The Eastern Continental Divide originates in the north at the Eastern Triple Divide in north-central Pennsylvania on the summit named 'Triple Divide Peak', 10.4 mi (16.7 km) south of the New York-Pennsylvania line, about 5 mi. southwest of the borough of Ulysses in Potter County, Pennsylvania.  The divide passes through the broader Allegheny Plateau region, following the boundary between the Allegheny River and Susquehanna River watersheds through most of Pennsylvania.  At Blue Knob near Altoona, the Divide begins to follow Allegheny Mountain and then Little Savage Mountain.  A few miles before the state border, the Divide begins to separate the Youghiogheny River and Potomac River watersheds.

In Maryland, the Divide runs significantly west of the Allegheny Front, following Backbone Mountain, and passing near the source of the North Branch Potomac River at the Fairfax Stone.  The Divide then passes through a plateau of the Allegheny Mountains of West Virginia, passing between the north end of the Canaan Valley in the Cheat River watershed, and the Mount Storm Lake basin in the Potomac River watershed.  The Divide then rejoins the Allegheny Front.

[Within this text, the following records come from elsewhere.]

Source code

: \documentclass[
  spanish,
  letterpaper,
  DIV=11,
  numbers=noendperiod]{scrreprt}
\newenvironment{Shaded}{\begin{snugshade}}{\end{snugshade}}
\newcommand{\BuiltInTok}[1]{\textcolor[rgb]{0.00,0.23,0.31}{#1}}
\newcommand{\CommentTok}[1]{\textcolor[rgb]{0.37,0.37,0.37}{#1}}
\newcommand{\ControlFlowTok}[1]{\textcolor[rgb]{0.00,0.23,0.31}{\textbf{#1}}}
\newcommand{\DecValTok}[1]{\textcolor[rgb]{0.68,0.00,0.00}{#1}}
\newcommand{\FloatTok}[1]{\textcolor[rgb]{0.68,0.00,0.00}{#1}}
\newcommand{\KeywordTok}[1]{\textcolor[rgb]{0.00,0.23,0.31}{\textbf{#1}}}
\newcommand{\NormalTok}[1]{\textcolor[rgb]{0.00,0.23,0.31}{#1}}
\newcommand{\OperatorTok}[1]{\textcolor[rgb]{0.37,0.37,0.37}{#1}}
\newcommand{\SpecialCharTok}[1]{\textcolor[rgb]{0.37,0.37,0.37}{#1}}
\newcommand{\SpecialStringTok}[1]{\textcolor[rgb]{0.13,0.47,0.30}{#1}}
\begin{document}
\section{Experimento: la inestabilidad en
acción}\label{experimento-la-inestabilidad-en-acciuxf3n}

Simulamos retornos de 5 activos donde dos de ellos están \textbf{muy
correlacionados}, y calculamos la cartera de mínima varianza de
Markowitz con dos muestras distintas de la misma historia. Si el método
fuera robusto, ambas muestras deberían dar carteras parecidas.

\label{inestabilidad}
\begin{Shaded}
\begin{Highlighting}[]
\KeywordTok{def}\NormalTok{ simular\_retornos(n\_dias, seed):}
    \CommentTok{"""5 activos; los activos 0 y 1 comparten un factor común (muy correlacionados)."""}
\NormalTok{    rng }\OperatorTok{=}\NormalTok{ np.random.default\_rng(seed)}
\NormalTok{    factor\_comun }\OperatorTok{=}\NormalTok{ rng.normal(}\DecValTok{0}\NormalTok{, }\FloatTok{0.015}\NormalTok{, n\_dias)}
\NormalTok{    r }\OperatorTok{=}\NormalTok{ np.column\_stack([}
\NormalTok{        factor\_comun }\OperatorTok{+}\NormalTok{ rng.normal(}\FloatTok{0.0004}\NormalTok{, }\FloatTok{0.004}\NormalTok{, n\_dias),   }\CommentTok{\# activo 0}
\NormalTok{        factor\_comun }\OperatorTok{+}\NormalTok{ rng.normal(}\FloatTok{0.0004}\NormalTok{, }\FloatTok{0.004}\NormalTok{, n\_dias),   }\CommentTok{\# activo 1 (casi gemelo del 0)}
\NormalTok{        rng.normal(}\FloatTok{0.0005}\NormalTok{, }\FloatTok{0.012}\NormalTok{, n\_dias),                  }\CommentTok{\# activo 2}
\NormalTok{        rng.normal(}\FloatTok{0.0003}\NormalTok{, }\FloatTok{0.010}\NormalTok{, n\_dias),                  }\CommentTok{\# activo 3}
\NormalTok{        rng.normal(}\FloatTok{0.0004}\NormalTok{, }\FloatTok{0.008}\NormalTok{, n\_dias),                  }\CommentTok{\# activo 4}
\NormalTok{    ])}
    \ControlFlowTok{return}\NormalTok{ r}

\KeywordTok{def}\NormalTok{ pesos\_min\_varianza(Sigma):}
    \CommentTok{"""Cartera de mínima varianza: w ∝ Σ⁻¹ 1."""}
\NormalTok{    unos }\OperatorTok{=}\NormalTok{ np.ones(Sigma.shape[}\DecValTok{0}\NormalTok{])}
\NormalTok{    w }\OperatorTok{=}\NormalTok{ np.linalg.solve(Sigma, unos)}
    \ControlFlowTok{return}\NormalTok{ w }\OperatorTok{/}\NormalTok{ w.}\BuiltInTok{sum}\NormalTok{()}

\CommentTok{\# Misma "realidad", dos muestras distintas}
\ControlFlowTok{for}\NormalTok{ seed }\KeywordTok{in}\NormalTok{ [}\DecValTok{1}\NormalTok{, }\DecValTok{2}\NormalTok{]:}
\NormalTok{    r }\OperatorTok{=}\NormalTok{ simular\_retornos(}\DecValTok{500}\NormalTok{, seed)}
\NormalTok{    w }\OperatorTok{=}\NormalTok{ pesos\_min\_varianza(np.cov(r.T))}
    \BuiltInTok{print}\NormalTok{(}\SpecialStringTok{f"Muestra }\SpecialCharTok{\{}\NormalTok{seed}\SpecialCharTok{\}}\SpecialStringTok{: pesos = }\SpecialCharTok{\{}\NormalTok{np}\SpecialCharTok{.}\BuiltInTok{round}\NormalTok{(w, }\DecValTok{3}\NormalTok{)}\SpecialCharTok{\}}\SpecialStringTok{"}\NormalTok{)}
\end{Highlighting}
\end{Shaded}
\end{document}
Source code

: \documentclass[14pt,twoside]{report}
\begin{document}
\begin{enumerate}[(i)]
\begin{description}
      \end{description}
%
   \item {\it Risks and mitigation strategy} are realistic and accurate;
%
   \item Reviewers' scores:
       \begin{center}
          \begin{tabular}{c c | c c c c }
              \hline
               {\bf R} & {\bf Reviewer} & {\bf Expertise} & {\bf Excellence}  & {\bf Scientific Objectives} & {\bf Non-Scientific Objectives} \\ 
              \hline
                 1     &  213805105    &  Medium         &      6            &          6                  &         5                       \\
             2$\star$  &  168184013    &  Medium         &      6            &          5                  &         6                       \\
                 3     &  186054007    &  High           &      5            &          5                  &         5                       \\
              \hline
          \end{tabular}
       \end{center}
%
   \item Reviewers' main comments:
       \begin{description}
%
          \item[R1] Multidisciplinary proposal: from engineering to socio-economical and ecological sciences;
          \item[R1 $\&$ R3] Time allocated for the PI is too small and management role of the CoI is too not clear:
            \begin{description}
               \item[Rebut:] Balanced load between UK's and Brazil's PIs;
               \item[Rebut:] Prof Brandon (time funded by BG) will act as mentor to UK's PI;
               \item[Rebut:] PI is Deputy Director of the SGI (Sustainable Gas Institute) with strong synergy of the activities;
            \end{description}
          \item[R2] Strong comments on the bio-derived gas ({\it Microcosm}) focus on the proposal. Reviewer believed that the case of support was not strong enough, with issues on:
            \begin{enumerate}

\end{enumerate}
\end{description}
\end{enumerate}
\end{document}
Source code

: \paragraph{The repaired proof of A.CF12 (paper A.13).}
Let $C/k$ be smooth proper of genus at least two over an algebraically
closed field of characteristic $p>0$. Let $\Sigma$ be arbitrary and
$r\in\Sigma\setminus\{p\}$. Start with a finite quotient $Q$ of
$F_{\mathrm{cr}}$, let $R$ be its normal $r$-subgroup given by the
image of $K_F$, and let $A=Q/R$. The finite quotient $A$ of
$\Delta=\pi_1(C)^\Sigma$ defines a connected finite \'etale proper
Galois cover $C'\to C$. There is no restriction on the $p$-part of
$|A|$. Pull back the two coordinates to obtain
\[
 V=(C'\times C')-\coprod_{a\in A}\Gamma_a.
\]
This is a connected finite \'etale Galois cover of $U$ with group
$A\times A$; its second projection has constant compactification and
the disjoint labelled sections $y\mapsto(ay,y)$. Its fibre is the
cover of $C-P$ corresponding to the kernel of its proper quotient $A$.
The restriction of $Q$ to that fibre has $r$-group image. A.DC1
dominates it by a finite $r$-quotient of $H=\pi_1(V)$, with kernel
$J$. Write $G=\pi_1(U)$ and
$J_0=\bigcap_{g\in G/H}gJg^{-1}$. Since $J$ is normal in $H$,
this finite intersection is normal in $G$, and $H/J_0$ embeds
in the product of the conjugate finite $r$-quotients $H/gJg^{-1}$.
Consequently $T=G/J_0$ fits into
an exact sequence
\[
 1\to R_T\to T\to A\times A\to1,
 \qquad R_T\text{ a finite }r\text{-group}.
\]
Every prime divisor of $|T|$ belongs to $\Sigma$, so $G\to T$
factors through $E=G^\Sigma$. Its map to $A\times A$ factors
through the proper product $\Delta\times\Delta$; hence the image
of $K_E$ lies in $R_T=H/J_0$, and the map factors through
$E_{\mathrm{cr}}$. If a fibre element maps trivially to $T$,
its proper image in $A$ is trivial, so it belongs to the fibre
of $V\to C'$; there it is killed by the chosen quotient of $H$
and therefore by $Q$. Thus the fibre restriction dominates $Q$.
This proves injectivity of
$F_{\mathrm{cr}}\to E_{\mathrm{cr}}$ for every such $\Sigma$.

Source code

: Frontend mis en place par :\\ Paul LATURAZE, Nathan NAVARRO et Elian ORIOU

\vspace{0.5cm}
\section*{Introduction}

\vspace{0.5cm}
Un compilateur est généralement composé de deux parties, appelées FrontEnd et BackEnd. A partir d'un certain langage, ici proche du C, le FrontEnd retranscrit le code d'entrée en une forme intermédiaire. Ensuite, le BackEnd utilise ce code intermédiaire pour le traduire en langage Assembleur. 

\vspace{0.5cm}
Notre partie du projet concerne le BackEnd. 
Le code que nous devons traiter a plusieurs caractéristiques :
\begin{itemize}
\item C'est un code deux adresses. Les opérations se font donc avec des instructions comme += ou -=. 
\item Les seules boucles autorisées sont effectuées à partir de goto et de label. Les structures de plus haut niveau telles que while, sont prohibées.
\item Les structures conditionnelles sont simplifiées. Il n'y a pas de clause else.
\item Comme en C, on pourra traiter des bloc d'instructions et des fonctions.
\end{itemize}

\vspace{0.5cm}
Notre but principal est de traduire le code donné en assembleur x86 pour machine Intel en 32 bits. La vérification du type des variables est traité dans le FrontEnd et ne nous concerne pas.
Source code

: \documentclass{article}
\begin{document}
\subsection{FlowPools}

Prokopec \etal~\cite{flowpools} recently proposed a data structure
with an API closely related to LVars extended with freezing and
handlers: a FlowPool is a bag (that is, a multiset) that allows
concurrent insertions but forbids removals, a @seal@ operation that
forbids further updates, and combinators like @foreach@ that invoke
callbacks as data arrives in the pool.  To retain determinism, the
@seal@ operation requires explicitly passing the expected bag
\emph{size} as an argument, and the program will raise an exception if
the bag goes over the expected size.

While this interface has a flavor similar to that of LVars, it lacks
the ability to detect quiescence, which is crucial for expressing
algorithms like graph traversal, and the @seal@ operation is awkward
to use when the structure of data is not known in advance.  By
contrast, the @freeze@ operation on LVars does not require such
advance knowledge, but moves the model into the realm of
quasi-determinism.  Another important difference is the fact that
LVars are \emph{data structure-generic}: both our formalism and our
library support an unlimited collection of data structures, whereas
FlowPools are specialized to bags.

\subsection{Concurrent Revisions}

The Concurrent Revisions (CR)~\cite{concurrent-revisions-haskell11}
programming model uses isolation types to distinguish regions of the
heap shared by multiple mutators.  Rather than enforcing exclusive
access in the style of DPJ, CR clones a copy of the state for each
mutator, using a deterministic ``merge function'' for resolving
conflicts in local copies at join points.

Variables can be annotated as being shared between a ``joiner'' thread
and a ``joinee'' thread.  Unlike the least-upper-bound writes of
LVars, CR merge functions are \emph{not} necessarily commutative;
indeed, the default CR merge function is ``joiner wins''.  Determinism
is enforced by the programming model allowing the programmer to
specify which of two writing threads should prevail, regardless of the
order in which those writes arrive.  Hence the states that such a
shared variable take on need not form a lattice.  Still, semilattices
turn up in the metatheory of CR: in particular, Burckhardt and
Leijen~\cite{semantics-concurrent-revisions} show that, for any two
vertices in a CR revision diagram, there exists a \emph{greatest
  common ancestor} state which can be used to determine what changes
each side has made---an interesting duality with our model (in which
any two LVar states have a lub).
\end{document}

A significant portion of the Divide forms part of the border between West Virginia and Virginia along Allegheny Mountain and then Peters Mountain, separating the Greenbrier River and James River watersheds.  It then makes a dramatic arc to the east around the Sinking Creek valley, and then follows the hill crest east of Blacksburg, Virginia, until it meets the Blue Ridge Mountains, which take the form of an escarpment separating the headwaters of the New River from that of the Roanoke River.

Just before the Divide passes into North Carolina, it begins to separate the New River and Yadkin River watersheds.  It then separates upper tributaries of the Tennessee River from those of the Santee River.  Its high point is on Grandfather Mountain at 6,366 ft (1,940 m); although Mount Mitchell is the highest point in the Appalachian Mountains, it is not on the Divide, but 4 miles west of it.

In Georgia, the Divide generally separates the Apalachicola River watershed in the west from the Savannah River and Altamaha River watersheds to the east, passing through the Atlanta metropolitan area and extending past the southern end of the Appalachian Mountains southeasterly across the Georgia plateau.  This marks the first time the western watershed drains directly to the Gulf of Mexico without reaching the Ohio River first.  In southern Georgia, it separates the Suwannee River and Satilla River watersheds.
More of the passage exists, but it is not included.